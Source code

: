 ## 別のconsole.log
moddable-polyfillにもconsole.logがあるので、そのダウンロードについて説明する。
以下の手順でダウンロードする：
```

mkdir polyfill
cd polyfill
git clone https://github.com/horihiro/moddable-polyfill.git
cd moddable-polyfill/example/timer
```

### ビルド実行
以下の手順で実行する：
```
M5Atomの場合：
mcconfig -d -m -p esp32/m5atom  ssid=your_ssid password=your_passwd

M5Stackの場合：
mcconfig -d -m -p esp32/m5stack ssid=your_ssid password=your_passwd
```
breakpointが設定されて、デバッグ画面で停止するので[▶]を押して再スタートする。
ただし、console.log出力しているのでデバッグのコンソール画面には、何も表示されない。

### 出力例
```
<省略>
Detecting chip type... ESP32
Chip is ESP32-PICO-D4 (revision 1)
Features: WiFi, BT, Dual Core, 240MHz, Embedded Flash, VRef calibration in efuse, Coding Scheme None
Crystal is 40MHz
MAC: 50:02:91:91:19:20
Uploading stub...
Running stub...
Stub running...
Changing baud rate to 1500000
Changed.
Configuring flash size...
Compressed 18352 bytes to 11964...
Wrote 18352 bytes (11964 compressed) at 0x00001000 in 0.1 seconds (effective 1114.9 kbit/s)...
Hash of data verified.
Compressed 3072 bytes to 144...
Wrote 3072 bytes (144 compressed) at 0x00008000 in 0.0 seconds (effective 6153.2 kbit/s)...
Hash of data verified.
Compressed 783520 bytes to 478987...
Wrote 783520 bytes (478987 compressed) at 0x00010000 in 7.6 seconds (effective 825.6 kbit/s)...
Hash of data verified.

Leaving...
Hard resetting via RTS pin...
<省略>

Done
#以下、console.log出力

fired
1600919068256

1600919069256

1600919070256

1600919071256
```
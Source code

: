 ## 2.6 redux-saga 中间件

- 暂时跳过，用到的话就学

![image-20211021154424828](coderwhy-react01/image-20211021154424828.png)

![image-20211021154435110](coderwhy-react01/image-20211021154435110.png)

- [Description of the task]:
Reproduce the records above exactly as they appear.

- [Answer for the task]:
Source code

: ## 別のconsole.log
moddable-polyfillにもconsole.logがあるので、そのダウンロードについて説明する。
以下の手順でダウンロードする：
```

mkdir polyfill
cd polyfill
git clone https://github.com/horihiro/moddable-polyfill.git
cd moddable-polyfill/example/timer
```

### ビルド実行
以下の手順で実行する：
```
M5Atomの場合：
mcconfig -d -m -p esp32/m5atom  ssid=your_ssid password=your_passwd

M5Stackの場合：
mcconfig -d -m -p esp32/m5stack ssid=your_ssid password=your_passwd
```
breakpointが設定されて、デバッグ画面で停止するので[▶]を押して再スタートする。
ただし、console.log出力しているのでデバッグのコンソール画面には、何も表示されない。

### 出力例
```
<省略>
Detecting chip type... ESP32
Chip is ESP32-PICO-D4 (revision 1)
Features: WiFi, BT, Dual Core, 240MHz, Embedded Flash, VRef calibration in efuse, Coding Scheme None
Crystal is 40MHz
MAC: 50:02:91:91:19:20
Uploading stub...
Running stub...
Stub running...
Changing baud rate to 1500000
Changed.
Configuring flash size...
Compressed 18352 bytes to 11964...
Wrote 18352 bytes (11964 compressed) at 0x00001000 in 0.1 seconds (effective 1114.9 kbit/s)...
Hash of data verified.
Compressed 3072 bytes to 144...
Wrote 3072 bytes (144 compressed) at 0x00008000 in 0.0 seconds (effective 6153.2 kbit/s)...
Hash of data verified.
Compressed 783520 bytes to 478987...
Wrote 783520 bytes (478987 compressed) at 0x00010000 in 7.6 seconds (effective 825.6 kbit/s)...
Hash of data verified.

Leaving...
Hard resetting via RTS pin...
<省略>

Done
#以下、console.log出力

fired
1600919068256

1600919069256

1600919070256

1600919071256
```
Source code

: ## 2.6 redux-saga 中间件

- 暂时跳过，用到的话就学

![image-20211021154424828](coderwhy-react01/image-20211021154424828.png)

![image-20211021154435110](coderwhy-react01/image-20211021154435110.png)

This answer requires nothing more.